Luke's Finite Statement

At one point in Church history, the incredibly bold claim could be made that EVERYONE in a certain part of the world had heard the Gospel. Utilizing Ephesis as a major training hub for church planters and leaders, Paul and his team trained so many people and sent them out over the course of two years that Luke makes the finite statement that "all the residents of Asia heard the word of the Lord, both Jews and Greeks." - Acts 19:10. After multiple missionary journey's, Paul found a way to be extremely effective at playing what seemed to be a finite game in his mind.


What would it take to recapture that perspective?


I was working with a church recently and posed the question to them, "If yours was the only church in this region, what would you do differently in order to reach this entire valley for Christ?" The reaction I perceived was they had never considered this as their purpose as a church. Too often, we get busy "playing church" every seven days and forget that we're on a mission to make disciples of all nations.


Activation of Every Believer

One key transformation is the activation of every believer in the church to play an integral role. This involves encouraging and equipping them to advance the gospel within their "oikos," or their sphere of influence where they live, work, and play. This approach acknowledges that every believer has a unique sphere of influence that can catalyze kingdom advancement. In the Funnel Fusion process, we call this the Crowd Cloud.


Each believer's "oikos" is their everyday mission field. By activating every church member to be intentional about sharing their story and sharing the gospel, the message can reach corners of society and communities that traditional invite-someone-to-church strategies might struggle to access. When we as church leaders train every believer in the power and authority given them by Christ, we empower and equip them to multiply the message of the Gospel in ways we never could.


Vocation as a Catalyst

One of the central ideas here is recognizing that a believer's special calling and vocation can be a catalyst for advancing the kingdom to the ends of the earth. When believers understand that their passions, abilities, or gifts are not separate from their mission but an integral part of it, it can have a profound impact on everyone around them. This perspective challenges the compartmentalization of faith and work, encouraging believers to see their vocations as platforms for spreading the gospel, starting in their "Jerusalem" and extending to the ends of the Earth until there is no place left without the Gospel.
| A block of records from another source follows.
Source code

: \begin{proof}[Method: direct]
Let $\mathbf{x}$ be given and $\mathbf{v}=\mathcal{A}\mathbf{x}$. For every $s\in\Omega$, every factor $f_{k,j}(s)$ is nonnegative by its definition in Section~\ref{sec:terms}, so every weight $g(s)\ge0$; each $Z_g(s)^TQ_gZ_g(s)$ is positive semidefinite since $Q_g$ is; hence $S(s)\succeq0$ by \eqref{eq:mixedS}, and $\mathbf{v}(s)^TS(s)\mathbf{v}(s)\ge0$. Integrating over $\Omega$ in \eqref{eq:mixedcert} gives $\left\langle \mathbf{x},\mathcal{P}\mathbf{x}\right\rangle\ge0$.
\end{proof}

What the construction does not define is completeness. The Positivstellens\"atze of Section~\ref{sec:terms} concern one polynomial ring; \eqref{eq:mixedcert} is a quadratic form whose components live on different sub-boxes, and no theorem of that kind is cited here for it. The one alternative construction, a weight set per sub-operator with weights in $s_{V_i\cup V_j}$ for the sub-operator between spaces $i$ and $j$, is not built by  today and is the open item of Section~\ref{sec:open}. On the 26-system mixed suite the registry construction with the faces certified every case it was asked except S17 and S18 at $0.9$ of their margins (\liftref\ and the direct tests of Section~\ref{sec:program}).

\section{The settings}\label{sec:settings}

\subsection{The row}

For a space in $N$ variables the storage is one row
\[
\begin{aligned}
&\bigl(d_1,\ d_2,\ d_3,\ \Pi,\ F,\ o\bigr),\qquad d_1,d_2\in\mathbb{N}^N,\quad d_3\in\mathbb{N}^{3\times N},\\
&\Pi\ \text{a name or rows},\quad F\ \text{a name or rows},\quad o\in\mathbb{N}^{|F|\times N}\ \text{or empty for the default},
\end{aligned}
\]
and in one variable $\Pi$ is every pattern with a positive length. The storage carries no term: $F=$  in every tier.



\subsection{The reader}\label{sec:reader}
Bridging Global and Local Missions

By empowering believers to see their vocations as tools for kingdom advancement, the church can bridge the gap between global and local missions. It highlights that the ends of the earth can begin in one's neighborhood, workplace, or social circles. This approach can lead to a more comprehensive and interconnected approach to mission work, fostering unity and synergy within the church.


Conclusion

Rethinking the Great Commission as a finite game with a clear endpoint challenges the church to activate every believer to advance the gospel in their sphere of influence and to multiply that mission until everyone hears the Good News. The goal is to inspire and train every believer to be a catalyst for kingdom advancement, working toward a world where no place is left without the gospel, fulfilling the very essence of the Great Commission.


What if we saw every church member not as passive attendees but as active agents in the mission? Imagine the potential transformation in our approach to fulfilling the Great Commission. It's not just the task of a select few but an endeavor in which everyone participates.


What if the church could bridge the gap between global and local missions by acknowledging that the ends of the earth could begin in your own backyard? What if we saw our neighborhoods, workplaces, and social circles as integral parts of a larger mission strategy?


What if our vision was truly "no place left"? What if we believed that every interaction, every relationship, and every vocation could contribute to a world where no place on earth is left without the gospel? How might that inspire us to be more intentional in our work as church leaders?